Certain groups of workers, therefore, are exempt from these regulations. Generally speaking, they include:

  • Executives
  • Administrators
  • Professionals
  • Outside sales personnel
  • IT professionals

There are “tests” to determine which workers would fall into each category.

What happens if my employer violates the FLSA?

Let’s say that your employer doesn’t pay you the correct wages or that they hire someone underage, what happens then? Those who knowingly and willfully violate these rules are subject to fines and even imprisonment.

Employers who infringe on your minimum wage or your overtime payments may have to pay up to $1,000 in fines for each violation. If they break the child labor law provisions, your employer may owe up to $10,000 in fines per violation. These willful violations of the FLSA could subject your employer to civil liability as well as criminal charges, plus fines up to $10,000 per violation. A second breach could land your employer in prison.

Can I file a lawsuit against my employer for an FLSA violation?

It depends on the violation. In cases involving unpaid wages, for example, you may need to file a wage claim with the U.S. Department of Labor before you file a lawsuit, to show you have gone through all the administrative steps to get your fair pay.

If the wage claim does not work, however, you may be able to file a civil lawsuit for breach of contract. The terms of your employment are laid out in your contract. If your employer fails to follow the contract, or has included terms which violate the FLSA, you may be able to file a lawsuit for damages.

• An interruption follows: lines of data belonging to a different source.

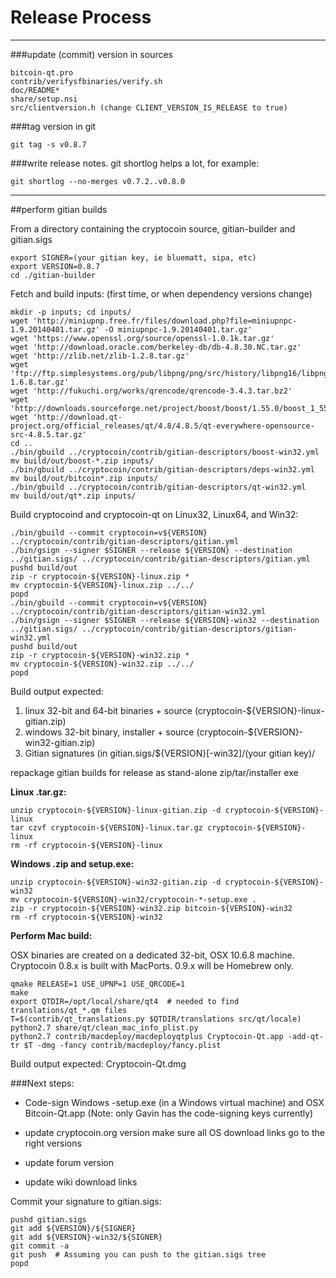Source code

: Release Process
====================

* * *

###update (commit) version in sources


	bitcoin-qt.pro
	contrib/verifysfbinaries/verify.sh
	doc/README*
	share/setup.nsi
	src/clientversion.h (change CLIENT_VERSION_IS_RELEASE to true)

###tag version in git

	git tag -s v0.8.7

###write release notes. git shortlog helps a lot, for example:

	git shortlog --no-merges v0.7.2..v0.8.0

* * *

##perform gitian builds

 From a directory containing the cryptocoin source, gitian-builder and gitian.sigs
  
	export SIGNER=(your gitian key, ie bluematt, sipa, etc)
	export VERSION=0.8.7
	cd ./gitian-builder

 Fetch and build inputs: (first time, or when dependency versions change)

	mkdir -p inputs; cd inputs/
	wget 'http://miniupnp.free.fr/files/download.php?file=miniupnpc-1.9.20140401.tar.gz' -O miniupnpc-1.9.20140401.tar.gz'
	wget 'https://www.openssl.org/source/openssl-1.0.1k.tar.gz'
	wget 'http://download.oracle.com/berkeley-db/db-4.8.30.NC.tar.gz'
	wget 'http://zlib.net/zlib-1.2.8.tar.gz'
	wget 'ftp://ftp.simplesystems.org/pub/libpng/png/src/history/libpng16/libpng-1.6.8.tar.gz'
	wget 'http://fukuchi.org/works/qrencode/qrencode-3.4.3.tar.bz2'
	wget 'http://downloads.sourceforge.net/project/boost/boost/1.55.0/boost_1_55_0.tar.bz2'
	wget 'http://download.qt-project.org/official_releases/qt/4.8/4.8.5/qt-everywhere-opensource-src-4.8.5.tar.gz'
	cd ..
	./bin/gbuild ../cryptocoin/contrib/gitian-descriptors/boost-win32.yml
	mv build/out/boost-*.zip inputs/
	./bin/gbuild ../cryptocoin/contrib/gitian-descriptors/deps-win32.yml
	mv build/out/bitcoin*.zip inputs/
	./bin/gbuild ../cryptocoin/contrib/gitian-descriptors/qt-win32.yml
	mv build/out/qt*.zip inputs/

 Build cryptocoind and cryptocoin-qt on Linux32, Linux64, and Win32:
  
	./bin/gbuild --commit cryptocoin=v${VERSION} ../cryptocoin/contrib/gitian-descriptors/gitian.yml
	./bin/gsign --signer $SIGNER --release ${VERSION} --destination ../gitian.sigs/ ../cryptocoin/contrib/gitian-descriptors/gitian.yml
	pushd build/out
	zip -r cryptocoin-${VERSION}-linux.zip *
	mv cryptocoin-${VERSION}-linux.zip ../../
	popd
	./bin/gbuild --commit cryptocoin=v${VERSION} ../cryptocoin/contrib/gitian-descriptors/gitian-win32.yml
	./bin/gsign --signer $SIGNER --release ${VERSION}-win32 --destination ../gitian.sigs/ ../cryptocoin/contrib/gitian-descriptors/gitian-win32.yml
	pushd build/out
	zip -r cryptocoin-${VERSION}-win32.zip *
	mv cryptocoin-${VERSION}-win32.zip ../../
	popd

  Build output expected:

  1. linux 32-bit and 64-bit binaries + source (cryptocoin-${VERSION}-linux-gitian.zip)
  2. windows 32-bit binary, installer + source (cryptocoin-${VERSION}-win32-gitian.zip)
  3. Gitian signatures (in gitian.sigs/${VERSION}[-win32]/(your gitian key)/

repackage gitian builds for release as stand-alone zip/tar/installer exe

**Linux .tar.gz:**

	unzip cryptocoin-${VERSION}-linux-gitian.zip -d cryptocoin-${VERSION}-linux
	tar czvf cryptocoin-${VERSION}-linux.tar.gz cryptocoin-${VERSION}-linux
	rm -rf cryptocoin-${VERSION}-linux

**Windows .zip and setup.exe:**

	unzip cryptocoin-${VERSION}-win32-gitian.zip -d cryptocoin-${VERSION}-win32
	mv cryptocoin-${VERSION}-win32/cryptocoin-*-setup.exe .
	zip -r cryptocoin-${VERSION}-win32.zip bitcoin-${VERSION}-win32
	rm -rf cryptocoin-${VERSION}-win32

**Perform Mac build:**

  OSX binaries are created on a dedicated 32-bit, OSX 10.6.8 machine.
  Cryptocoin 0.8.x is built with MacPorts.  0.9.x will be Homebrew only.

	qmake RELEASE=1 USE_UPNP=1 USE_QRCODE=1
	make
	export QTDIR=/opt/local/share/qt4  # needed to find translations/qt_*.qm files
	T=$(contrib/qt_translations.py $QTDIR/translations src/qt/locale)
	python2.7 share/qt/clean_mac_info_plist.py
	python2.7 contrib/macdeploy/macdeployqtplus Cryptocoin-Qt.app -add-qt-tr $T -dmg -fancy contrib/macdeploy/fancy.plist

 Build output expected: Cryptocoin-Qt.dmg

###Next steps:

* Code-sign Windows -setup.exe (in a Windows virtual machine) and
  OSX Bitcoin-Qt.app (Note: only Gavin has the code-signing keys currently)

* update cryptocoin.org version
  make sure all OS download links go to the right versions

* update forum version

* update wiki download links

Commit your signature to gitian.sigs:

	pushd gitian.sigs
	git add ${VERSION}/${SIGNER}
	git add ${VERSION}-win32/${SIGNER}
	git commit -a
	git push  # Assuming you can push to the gitian.sigs tree
	popd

Employees and workers who are exempt from FLSA regulations may have no option but civil litigation.

A fair minimum wage, overtime pay requirements, restrictions for young workers and more are all regulated under the Fair Labor Standards Act. If you’re ever taken advantage of by your employer, and they break one of these regulations, then you may file a claim against them for damages. If you need legal representation in acting against your employer for a FLSA violation, then contact Grable Grimshaw PLLC at 210.761.5687 or fill out our contact form to schedule an appointment with us at our San Antonio office.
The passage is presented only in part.